KALSEL, REPORTASE9.ID – Wisuda Universitas Terbuka (UT) tidak hanya menjadi momen kebanggaan bagi para wisudawan dan keluarga, tetapi juga memiliki makna strategis dalam menyiapkan sumber daya manusia (SDM) yang berkualitas dan berdaya saing di masa depan.
Hal tersebut disampaikan Gubernur Kalimantan Selatan (Kalsel) Muhidin, diwakili Staf Ahli Bidang Ekonomi dan Pembangunan, Rusma Khazairin, saat menghadiri kegiatan wisuda UT di Banjarmasin pada Selasa (7/4/2026).
Menurut Rusma, tema wisuda kali ini yaitu “Menuju Masa Depan Cemerlang Melalui Pendidikan Tinggi yang Inklusif, Inovatif, dan Adaptif” sangat relevan dengan tantangan zaman yang terus berkembang.
“Perguruan tinggi memiliki peran penting dalam menjawab tantangan tersebut.
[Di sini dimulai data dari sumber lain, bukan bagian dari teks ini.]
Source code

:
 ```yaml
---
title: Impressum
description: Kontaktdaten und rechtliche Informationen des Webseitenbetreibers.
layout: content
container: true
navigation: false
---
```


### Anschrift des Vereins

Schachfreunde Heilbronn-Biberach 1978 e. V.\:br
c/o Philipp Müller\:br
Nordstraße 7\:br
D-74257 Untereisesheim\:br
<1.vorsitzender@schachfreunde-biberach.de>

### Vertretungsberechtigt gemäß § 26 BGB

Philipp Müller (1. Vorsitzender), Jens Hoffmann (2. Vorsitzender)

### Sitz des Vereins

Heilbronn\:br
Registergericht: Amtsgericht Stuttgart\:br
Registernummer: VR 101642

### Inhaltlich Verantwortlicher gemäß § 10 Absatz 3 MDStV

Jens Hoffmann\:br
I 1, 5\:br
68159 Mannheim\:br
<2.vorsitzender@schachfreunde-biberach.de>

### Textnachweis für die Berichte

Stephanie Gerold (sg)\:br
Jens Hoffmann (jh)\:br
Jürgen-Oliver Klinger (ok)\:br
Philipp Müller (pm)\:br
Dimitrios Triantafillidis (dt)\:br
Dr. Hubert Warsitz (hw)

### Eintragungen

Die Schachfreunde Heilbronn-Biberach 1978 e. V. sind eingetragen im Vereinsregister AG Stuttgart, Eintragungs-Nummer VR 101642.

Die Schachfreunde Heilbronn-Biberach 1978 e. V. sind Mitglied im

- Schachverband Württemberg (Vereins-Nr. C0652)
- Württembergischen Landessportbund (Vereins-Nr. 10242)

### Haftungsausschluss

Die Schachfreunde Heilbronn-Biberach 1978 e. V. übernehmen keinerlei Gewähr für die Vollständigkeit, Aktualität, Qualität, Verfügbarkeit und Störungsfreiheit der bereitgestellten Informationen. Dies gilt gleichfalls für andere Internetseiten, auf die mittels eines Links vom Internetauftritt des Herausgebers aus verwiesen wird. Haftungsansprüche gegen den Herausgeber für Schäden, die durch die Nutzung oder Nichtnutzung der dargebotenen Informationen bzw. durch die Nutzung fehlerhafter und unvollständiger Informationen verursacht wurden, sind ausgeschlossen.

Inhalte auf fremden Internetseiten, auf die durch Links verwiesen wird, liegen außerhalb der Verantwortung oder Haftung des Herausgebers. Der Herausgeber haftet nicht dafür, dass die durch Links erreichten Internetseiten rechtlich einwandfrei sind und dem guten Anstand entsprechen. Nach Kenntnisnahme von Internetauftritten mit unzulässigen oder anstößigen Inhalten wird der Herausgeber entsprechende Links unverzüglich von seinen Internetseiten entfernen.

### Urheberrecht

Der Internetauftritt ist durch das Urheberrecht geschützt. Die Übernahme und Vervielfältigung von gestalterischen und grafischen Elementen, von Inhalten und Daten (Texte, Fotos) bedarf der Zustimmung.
Dunia pendidikan harus mampu menjadi motor penggerak perubahan yang inklusif, inovatif, dan adaptif,” katanya.
Rusma menyebutkan Universitas Terbuka sebagai perguruan tinggi yang mengedepankan sistem pembelajaran terbuka dan jarak jauh telah menjadi contoh nyata dalam mewujudkan pendidikan yang inklusif dan merata, termasuk bagi masyarakat di daerah-daerah di Kalsel.
Pada kesempatan tersebut, ia juga berharap para lulusan mampu menjadi bagian dari solusi dan agen perubahan yang memberikan kontribusi nyata bagi pembangunan daerah, baik di sektor ekonomi, pendidikan, maupun lingkungan.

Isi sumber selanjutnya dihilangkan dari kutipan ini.